Dá para perceber os planos super abertos, a grandiosidade das tomadas que se alternam
com o foco fechado no rosto dos atores. Outro ponto positivo foi o fato de o
diretor evitar o didatismo e excesso de explicações para quem não assistiu o
primeiro filme. Isso torna o longa único para quem tem acesso ao enredo pela
primeira vez. Mas, sobretudo, por também não ser um filme que só se utiliza de
efeitos especiais. Fica evidente que a tecnologia cinematográfica é utilizada
para torná-la uma intensa experiência estética de cinema e o espectador sai da
sala sabendo que viu um filme marcante.
Ryan
Gosling e Robin Wright estão bem no filme, mas é lógico que a aparição do próprio
Harrison Ford dá uma reviravolta na história e a trama se torna mais intensa até
o ápice. Duas coisas que faltaram: talvez um vilão mais contundente – Jared Leto,
embora ótimo, talvez tenha ficado mais com ares de Jedi do que de vilão. E,
para quem viu o primeiro filme, há uma certa expectativa de um final apoteótico.
O cuidado de Villeneuve em todo 2049 não resultou em um final surpreendente.

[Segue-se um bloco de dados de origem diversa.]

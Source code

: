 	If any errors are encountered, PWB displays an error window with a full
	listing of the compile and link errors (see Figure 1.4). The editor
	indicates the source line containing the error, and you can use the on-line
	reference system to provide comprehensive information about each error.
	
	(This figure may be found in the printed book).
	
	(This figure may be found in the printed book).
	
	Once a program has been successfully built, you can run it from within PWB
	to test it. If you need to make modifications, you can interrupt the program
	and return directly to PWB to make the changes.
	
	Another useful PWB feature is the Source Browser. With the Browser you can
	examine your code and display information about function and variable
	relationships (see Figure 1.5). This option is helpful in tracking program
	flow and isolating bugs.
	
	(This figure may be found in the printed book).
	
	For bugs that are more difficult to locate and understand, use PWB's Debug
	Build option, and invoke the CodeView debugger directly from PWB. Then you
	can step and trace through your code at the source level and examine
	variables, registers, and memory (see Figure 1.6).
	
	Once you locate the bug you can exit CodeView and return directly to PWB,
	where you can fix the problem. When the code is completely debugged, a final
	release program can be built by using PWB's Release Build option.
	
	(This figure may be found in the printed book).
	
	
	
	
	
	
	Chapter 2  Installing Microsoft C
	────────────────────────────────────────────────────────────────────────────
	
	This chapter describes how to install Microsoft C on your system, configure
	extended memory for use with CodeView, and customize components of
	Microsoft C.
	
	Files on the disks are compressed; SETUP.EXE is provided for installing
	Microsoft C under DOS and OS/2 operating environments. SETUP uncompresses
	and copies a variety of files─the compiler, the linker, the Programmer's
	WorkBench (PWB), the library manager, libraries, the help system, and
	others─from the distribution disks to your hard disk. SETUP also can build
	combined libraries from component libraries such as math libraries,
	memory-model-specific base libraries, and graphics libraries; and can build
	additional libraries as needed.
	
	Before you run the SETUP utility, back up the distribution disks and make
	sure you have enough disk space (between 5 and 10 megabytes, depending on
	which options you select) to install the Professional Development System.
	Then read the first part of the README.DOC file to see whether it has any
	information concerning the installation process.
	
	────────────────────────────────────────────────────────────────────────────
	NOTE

Mas o filme surpreende sim por todo o conjunto e merece ser visto na tela
grande. Um dos poucos que vale sim assistir em 3D.
Denis
Villeneuve acertou em cheio com o filme “A chegada”, um dos
melhores de ficção científica do ano. E termina 2017 com outro grande êxito. É para
ficar de olho nesse diretor, que promete, até o momento, ser um dos grandes.